Legation of the United States,
Peking, June 20, 1869

Sir:
 Feeling assured that the best service I could render in China to my government and fellow countrymen would be to obtain accurate and trustworthy information in regard to the material resources of the country, the necessities and prospects of trade and the actual condition of the people, I have given all the attention possible to the collection of reliable data on these subjects and have invariably encouraged exploration throughout the interior. By dispatch No. 3 to Mr. Secretary Seward you will see that I was instrumental in organising a thorough geological reconnaissance of China, under the repossession of Baron F. von Richthofen, the assistant geologist, who has now been traveling for eight months through the principal provinces. He has already made valuable and highly interesting discoveries in the provinces bordering on the Yang-tze-kiang and the Grand Canal, and in [Shangtung], and [Chi___]. No such thorough and extensive scientific exploration has ever before been made in China. Although this is a private enterprise gotten up at my suggestion by citizens of San Francisco, I feel no hesitation in saying that the government and people of the United States will derive great benefit from the information obtained ― provided we can ever succeed in overcoming the prejudices of the Imperial rulers against the opening up of the country. Under any circumstances, it will be an advantage to the scientific world to have its stock of knowledge increased by the contributions of so eminent a savant and explorer as Baron von Richthofen.

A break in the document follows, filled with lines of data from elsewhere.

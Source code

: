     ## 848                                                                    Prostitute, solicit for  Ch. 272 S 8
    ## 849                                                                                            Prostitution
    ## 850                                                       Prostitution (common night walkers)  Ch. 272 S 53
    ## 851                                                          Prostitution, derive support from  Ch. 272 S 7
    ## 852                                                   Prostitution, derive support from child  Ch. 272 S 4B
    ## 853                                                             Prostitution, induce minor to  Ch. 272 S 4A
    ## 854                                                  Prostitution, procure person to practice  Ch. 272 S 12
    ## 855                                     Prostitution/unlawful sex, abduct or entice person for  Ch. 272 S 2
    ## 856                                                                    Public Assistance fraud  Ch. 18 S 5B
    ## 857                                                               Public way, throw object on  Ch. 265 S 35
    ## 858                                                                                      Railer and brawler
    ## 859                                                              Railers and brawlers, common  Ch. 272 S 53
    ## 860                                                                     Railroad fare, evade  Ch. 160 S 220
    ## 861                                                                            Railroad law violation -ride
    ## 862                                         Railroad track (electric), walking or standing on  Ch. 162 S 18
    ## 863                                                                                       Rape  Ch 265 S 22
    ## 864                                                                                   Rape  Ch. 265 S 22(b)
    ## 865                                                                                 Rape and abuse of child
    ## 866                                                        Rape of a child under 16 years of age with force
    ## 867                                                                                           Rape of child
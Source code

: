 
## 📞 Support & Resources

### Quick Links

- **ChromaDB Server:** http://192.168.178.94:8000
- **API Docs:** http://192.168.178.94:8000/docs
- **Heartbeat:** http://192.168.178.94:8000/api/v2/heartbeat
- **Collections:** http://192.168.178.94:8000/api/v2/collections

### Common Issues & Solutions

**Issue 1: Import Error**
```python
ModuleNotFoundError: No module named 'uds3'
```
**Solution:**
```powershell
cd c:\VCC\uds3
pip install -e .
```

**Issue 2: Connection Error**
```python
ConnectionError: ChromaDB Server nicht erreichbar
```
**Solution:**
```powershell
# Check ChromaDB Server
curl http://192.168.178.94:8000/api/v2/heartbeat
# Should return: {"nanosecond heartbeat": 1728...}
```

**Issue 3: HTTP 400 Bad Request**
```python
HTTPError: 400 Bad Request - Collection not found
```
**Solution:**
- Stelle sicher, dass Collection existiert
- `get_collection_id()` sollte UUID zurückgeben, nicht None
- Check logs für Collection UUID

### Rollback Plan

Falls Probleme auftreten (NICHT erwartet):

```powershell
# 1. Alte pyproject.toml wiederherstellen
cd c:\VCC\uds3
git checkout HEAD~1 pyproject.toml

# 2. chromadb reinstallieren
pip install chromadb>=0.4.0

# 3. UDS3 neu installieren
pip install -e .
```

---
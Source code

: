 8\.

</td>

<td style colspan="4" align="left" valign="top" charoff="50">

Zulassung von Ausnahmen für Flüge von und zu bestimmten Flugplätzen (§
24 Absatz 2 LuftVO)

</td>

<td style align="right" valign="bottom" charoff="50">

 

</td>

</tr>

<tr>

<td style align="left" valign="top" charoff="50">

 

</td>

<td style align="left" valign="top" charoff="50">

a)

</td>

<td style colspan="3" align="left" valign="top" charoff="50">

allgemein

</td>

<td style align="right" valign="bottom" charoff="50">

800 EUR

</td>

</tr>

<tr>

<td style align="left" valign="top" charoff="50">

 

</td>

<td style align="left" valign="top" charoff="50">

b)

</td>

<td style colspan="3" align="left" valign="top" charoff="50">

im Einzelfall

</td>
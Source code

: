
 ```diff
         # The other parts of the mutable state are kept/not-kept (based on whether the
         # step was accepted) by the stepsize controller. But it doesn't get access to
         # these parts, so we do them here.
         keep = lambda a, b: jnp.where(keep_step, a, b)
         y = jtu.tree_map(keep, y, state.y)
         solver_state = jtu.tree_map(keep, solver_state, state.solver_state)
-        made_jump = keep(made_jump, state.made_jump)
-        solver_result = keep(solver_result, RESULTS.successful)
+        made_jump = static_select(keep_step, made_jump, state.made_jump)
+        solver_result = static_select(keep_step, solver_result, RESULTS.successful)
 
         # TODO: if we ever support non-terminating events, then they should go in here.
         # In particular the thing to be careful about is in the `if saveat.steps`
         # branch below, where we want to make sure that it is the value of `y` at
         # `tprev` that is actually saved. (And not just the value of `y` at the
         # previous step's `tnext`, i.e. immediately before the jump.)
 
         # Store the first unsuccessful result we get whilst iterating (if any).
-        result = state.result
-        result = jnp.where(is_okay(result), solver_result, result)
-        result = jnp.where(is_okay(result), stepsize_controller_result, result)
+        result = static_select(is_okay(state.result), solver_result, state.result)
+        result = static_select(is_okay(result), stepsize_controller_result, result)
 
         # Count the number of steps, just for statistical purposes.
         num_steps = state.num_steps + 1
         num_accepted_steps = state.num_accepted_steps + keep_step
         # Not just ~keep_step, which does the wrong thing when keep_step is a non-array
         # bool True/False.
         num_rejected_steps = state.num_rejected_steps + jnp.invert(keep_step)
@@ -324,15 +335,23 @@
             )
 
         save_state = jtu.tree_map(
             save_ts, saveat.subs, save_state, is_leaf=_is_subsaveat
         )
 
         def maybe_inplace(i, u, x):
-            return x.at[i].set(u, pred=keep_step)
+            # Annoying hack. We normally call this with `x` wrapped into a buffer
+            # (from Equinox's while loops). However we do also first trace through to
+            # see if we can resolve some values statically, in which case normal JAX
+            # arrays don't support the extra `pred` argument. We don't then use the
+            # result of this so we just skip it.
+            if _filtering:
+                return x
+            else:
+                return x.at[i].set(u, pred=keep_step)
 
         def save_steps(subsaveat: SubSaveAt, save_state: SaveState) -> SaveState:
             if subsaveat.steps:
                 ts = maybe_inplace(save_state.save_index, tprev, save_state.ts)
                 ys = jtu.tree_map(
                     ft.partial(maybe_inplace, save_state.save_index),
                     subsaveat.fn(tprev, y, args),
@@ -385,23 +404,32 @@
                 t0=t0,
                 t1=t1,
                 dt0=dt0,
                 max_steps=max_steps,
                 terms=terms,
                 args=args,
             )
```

 Meantime, I have urged upon our Consuls at the various ports the great benefits to be derived from explorations in the neighborhood of their Consulates and the collection of reliable data respecting the resources of the country.
 General LeGendre, our Consul at Formosa, has already made great progress in this direction. His explorations in Formosa and contributions to our knowledge of that Island are among the most interesting and valuable ever made on this Coast. During my visit to Amoy in April last, I gave him all possible encouragement, and impressed upon him the importance of using his best efforts in his intercourse with the local authorities to [reduce] their prejudices against the introduction of improved systems of industry and communication. I also expressed to him the hope that he would be enabled to make some explorations in the province of [Fukkien], and obtain valuable data in regard to its resources and the character and condition of the people. His report on Formosa with accompanying map (see dispatch 32) and his trade report of July 1868, transmitted to the Consular Bureau of the Department, sufficiently indicate the enthusiasm and ability with which he has entered into the cause of material improvement in China. The last mail has brought a series of able reports from him on the [c____] trade and his efforts for its suppression. These will be copied and transmitted to the department as soon as the necessary attention can be given to the subject.
 On my arrival at Shanghai last year, I had several conversations with Mr. Seward U.S. Consul General in regard to an expedition to the Corea. From a previous interview with Captain Febiger of the U.S. Navy, at yokohama, I had formed the idea that it was possible to make a treaty with the Corean authorities; and I was exceedingly anxious to undertake it myself and if possible obtain some useful information about that little-known Kingdom. Finding however that Mr. Seward had already taken a great interest in this matter, and had received instructions from the Secretary of State authorizing him to visit the Corea and make a treaty, I did not desire to interfere with his arrangements ― especially as I had no instructions on the subject ― and therefore contented myself by offering him my cordial co-operation. Subsequent correspondence took place, and it was concluded by the Department that the time was not opportune for such an undertaking. On this subject, I beg to say that I consider the time as opportune as it ever will be, in the chance of any effort to make friendly acquaintance with the people and open relations with the authorities. There will be no commerce with the Coreans of any value, and no special necessity for intercourse, until a beginning is made; and it is quite evident that such a beginning must come from the outside. I would be glad to see out government take the initiative. It will be done before very long by other governments, if not by ours. Already England, France and Russia are looking that way ― especially the latter. I have no hesitation therefore in recommending that ample instructions be given to the U.S. Minister at Peking authorizing him to make a treaty with the Coreans, and that orders be given to the Admiral Commanding the U.S. Squadron in the Chinese seas to furnish him with transportation and protection. At least five or six vessels of war should accompany the Minister, and if possible the Admiral should go himself.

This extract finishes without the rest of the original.